--- Records to process Enclosed Below ---

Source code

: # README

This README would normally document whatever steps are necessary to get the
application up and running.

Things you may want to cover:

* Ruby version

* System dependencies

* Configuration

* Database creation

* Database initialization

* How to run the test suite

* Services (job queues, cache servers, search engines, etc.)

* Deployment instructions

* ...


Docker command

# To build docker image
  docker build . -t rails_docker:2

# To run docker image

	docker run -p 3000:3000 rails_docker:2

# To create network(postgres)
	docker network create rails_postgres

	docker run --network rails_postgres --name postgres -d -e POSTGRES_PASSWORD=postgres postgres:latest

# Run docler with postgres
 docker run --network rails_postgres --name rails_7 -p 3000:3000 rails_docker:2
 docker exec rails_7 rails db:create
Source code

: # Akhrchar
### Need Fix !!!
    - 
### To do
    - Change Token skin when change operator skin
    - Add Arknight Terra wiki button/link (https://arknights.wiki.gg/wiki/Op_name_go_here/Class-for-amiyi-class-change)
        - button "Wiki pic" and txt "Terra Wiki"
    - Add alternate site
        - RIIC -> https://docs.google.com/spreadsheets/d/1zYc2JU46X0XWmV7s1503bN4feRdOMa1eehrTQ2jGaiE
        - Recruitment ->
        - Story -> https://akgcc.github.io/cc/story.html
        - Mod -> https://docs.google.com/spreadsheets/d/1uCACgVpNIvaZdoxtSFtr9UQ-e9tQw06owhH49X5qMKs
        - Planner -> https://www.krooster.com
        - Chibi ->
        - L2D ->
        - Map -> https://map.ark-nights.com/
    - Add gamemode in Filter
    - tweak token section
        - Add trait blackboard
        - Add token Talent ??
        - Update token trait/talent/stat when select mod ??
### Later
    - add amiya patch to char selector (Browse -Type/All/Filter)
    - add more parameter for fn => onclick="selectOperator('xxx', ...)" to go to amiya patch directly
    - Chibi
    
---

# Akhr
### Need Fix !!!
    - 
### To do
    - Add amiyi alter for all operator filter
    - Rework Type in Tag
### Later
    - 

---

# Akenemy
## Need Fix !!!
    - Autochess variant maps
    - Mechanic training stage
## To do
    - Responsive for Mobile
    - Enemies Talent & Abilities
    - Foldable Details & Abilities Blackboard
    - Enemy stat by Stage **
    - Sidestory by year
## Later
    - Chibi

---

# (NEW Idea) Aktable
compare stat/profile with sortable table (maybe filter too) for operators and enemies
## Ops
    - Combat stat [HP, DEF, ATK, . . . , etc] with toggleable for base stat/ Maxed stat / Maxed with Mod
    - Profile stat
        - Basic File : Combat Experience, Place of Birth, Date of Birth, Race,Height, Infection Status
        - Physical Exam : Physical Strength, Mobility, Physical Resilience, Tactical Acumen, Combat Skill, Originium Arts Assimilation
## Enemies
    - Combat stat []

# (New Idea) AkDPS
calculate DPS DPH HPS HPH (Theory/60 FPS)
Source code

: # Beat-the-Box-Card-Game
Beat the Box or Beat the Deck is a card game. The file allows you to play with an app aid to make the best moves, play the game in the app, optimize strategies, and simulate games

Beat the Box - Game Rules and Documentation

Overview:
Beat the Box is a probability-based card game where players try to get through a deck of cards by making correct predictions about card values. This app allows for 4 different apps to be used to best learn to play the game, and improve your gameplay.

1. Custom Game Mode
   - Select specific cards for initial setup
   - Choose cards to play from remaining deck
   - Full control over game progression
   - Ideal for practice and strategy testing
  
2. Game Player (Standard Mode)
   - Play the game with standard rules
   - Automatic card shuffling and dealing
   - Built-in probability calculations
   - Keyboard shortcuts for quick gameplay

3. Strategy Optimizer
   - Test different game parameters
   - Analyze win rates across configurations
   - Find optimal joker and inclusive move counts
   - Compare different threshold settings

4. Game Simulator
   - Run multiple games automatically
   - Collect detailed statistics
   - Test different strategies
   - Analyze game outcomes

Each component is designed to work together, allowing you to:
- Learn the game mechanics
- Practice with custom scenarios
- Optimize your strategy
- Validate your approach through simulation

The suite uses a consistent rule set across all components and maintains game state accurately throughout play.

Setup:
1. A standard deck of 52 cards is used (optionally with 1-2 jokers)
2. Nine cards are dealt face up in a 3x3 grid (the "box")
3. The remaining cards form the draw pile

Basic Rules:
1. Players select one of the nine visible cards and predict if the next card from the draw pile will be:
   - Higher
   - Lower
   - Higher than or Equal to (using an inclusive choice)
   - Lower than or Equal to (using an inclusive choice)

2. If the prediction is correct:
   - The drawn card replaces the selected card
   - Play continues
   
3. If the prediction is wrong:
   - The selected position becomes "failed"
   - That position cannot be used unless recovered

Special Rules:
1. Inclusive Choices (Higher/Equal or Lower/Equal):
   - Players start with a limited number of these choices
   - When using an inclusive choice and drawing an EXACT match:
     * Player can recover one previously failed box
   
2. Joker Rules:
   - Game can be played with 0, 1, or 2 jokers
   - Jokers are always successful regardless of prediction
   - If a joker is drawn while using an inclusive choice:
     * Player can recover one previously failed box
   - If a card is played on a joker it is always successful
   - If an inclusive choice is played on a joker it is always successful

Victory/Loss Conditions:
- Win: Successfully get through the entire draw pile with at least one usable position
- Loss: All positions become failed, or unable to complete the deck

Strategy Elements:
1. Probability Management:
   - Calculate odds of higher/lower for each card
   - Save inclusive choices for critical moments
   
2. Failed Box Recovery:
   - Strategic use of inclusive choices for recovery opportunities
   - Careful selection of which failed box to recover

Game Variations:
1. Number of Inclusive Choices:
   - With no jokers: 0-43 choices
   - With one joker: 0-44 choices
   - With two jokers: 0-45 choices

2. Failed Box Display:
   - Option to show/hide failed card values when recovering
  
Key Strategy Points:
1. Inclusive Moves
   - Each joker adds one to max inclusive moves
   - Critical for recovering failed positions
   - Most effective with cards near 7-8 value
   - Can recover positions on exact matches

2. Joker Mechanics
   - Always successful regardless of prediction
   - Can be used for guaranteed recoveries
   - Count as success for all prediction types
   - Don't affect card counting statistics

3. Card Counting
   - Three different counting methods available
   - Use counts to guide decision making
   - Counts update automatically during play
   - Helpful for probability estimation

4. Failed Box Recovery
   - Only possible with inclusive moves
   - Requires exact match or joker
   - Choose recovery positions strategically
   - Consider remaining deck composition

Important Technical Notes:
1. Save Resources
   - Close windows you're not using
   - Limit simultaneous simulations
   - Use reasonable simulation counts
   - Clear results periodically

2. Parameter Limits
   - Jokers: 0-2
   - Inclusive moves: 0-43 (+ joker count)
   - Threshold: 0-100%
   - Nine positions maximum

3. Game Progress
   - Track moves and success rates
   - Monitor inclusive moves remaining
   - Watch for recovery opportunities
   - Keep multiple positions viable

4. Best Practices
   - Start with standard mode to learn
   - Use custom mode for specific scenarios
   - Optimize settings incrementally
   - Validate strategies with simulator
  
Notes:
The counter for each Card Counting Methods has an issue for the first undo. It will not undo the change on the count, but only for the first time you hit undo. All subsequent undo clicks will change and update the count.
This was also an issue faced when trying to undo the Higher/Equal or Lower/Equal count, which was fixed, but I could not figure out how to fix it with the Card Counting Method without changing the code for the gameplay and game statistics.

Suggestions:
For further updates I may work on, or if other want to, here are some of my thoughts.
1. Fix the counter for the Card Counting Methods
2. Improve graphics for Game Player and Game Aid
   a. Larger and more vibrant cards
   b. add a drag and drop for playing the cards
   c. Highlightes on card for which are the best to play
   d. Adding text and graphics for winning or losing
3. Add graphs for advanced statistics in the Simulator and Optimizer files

--- End of Enclosed Records to process ---

What you should do: Only the last part of the records is wanted. Repeat it exactly, beginning at the line containing "- Optimize settings incrementally" and ending at the final line.

Response for this exercise:
   - Optimize settings incrementally
   - Validate strategies with simulator
  
Notes:
The counter for each Card Counting Methods has an issue for the first undo. It will not undo the change on the count, but only for the first time you hit undo. All subsequent undo clicks will change and update the count.
This was also an issue faced when trying to undo the Higher/Equal or Lower/Equal count, which was fixed, but I could not figure out how to fix it with the Card Counting Method without changing the code for the gameplay and game statistics.

Suggestions:
For further updates I may work on, or if other want to, here are some of my thoughts.
1. Fix the counter for the Card Counting Methods
2. Improve graphics for Game Player and Game Aid
   a. Larger and more vibrant cards
   b. add a drag and drop for playing the cards
   c. Highlightes on card for which are the best to play
   d. Adding text and graphics for winning or losing
3. Add graphs for advanced statistics in the Simulator and Optimizer files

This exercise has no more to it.